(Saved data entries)
--*--

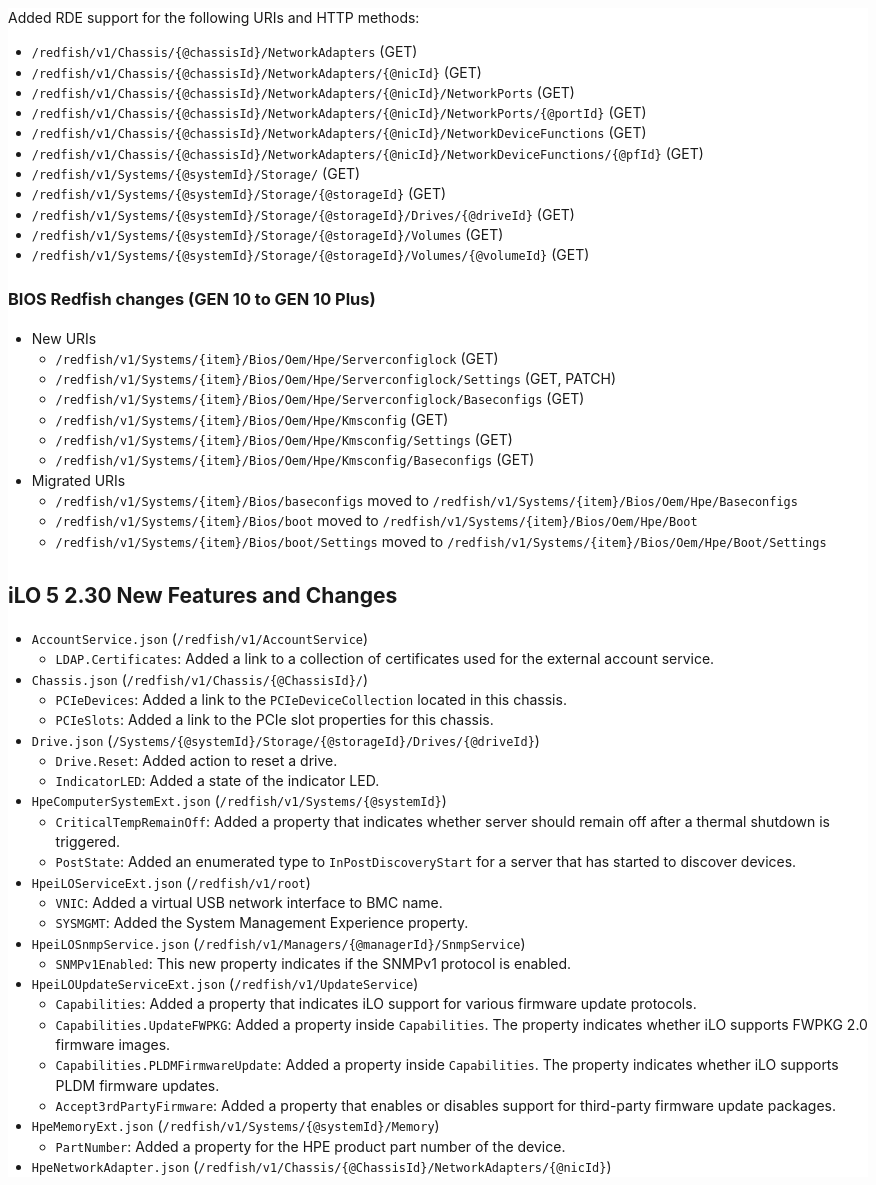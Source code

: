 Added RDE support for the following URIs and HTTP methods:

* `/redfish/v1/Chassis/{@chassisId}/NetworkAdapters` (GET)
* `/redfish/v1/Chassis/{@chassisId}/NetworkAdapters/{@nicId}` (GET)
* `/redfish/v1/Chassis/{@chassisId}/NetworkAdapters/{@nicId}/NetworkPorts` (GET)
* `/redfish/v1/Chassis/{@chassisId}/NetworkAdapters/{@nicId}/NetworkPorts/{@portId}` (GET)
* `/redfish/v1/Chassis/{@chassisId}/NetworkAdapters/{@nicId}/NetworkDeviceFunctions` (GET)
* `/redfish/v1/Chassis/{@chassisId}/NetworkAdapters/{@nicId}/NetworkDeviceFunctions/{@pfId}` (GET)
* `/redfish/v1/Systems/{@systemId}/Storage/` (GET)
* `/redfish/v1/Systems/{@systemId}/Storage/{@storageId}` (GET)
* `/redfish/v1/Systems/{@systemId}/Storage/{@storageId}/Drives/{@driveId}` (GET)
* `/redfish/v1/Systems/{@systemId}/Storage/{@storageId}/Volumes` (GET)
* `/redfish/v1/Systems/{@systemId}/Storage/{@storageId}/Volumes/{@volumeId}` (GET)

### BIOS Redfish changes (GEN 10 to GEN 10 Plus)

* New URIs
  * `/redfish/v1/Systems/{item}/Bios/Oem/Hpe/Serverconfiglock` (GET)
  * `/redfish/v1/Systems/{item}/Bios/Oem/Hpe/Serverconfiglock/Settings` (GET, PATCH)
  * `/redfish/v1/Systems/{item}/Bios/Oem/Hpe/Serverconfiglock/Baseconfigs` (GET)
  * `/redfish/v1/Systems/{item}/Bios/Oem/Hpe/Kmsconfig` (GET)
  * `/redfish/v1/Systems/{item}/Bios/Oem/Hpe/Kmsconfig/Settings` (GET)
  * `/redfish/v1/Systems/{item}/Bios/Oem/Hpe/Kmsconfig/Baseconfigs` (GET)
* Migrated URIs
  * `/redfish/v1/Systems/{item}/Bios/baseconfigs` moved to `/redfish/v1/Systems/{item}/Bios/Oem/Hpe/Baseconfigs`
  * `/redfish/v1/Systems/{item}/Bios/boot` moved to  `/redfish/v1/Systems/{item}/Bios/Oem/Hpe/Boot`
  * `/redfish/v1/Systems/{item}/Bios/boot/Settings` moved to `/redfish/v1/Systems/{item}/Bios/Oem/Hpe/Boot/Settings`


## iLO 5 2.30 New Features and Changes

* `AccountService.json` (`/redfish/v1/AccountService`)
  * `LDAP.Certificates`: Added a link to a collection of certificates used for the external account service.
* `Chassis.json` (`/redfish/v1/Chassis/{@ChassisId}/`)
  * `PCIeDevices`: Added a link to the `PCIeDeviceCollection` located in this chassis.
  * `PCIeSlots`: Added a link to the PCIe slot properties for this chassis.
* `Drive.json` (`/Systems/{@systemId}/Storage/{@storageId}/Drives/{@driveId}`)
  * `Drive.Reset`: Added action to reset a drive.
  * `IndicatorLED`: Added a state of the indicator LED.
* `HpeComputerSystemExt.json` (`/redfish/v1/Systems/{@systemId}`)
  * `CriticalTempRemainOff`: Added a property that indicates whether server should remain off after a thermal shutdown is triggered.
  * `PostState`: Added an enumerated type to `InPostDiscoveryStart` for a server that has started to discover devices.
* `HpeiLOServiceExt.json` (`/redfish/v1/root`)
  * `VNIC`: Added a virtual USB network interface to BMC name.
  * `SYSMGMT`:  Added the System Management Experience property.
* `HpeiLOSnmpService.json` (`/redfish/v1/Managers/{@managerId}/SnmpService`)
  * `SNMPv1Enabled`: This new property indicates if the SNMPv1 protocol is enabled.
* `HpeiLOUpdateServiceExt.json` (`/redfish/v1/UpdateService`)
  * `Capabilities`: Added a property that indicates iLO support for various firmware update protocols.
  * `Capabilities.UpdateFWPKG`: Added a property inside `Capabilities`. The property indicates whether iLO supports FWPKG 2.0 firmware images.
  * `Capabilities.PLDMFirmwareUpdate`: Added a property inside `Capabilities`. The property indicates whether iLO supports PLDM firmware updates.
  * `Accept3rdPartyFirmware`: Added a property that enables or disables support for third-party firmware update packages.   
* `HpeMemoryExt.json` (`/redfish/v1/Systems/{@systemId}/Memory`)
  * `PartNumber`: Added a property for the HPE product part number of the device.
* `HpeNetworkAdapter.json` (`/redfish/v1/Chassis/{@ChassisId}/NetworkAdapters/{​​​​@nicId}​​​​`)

--*--

Reproduce only the lines above, starting at the line with "external account service." and ending at the line with "firmware update protocols.", exactly as written.

Exercise solution:
  * `LDAP.Certificates`: Added a link to a collection of certificates used for the external account service.
* `Chassis.json` (`/redfish/v1/Chassis/{@ChassisId}/`)
  * `PCIeDevices`: Added a link to the `PCIeDeviceCollection` located in this chassis.
  * `PCIeSlots`: Added a link to the PCIe slot properties for this chassis.
* `Drive.json` (`/Systems/{@systemId}/Storage/{@storageId}/Drives/{@driveId}`)
  * `Drive.Reset`: Added action to reset a drive.
  * `IndicatorLED`: Added a state of the indicator LED.
* `HpeComputerSystemExt.json` (`/redfish/v1/Systems/{@systemId}`)
  * `CriticalTempRemainOff`: Added a property that indicates whether server should remain off after a thermal shutdown is triggered.
  * `PostState`: Added an enumerated type to `InPostDiscoveryStart` for a server that has started to discover devices.
* `HpeiLOServiceExt.json` (`/redfish/v1/root`)
  * `VNIC`: Added a virtual USB network interface to BMC name.
  * `SYSMGMT`:  Added the System Management Experience property.
* `HpeiLOSnmpService.json` (`/redfish/v1/Managers/{@managerId}/SnmpService`)
  * `SNMPv1Enabled`: This new property indicates if the SNMPv1 protocol is enabled.
* `HpeiLOUpdateServiceExt.json` (`/redfish/v1/UpdateService`)
  * `Capabilities`: Added a property that indicates iLO support for various firmware update protocols.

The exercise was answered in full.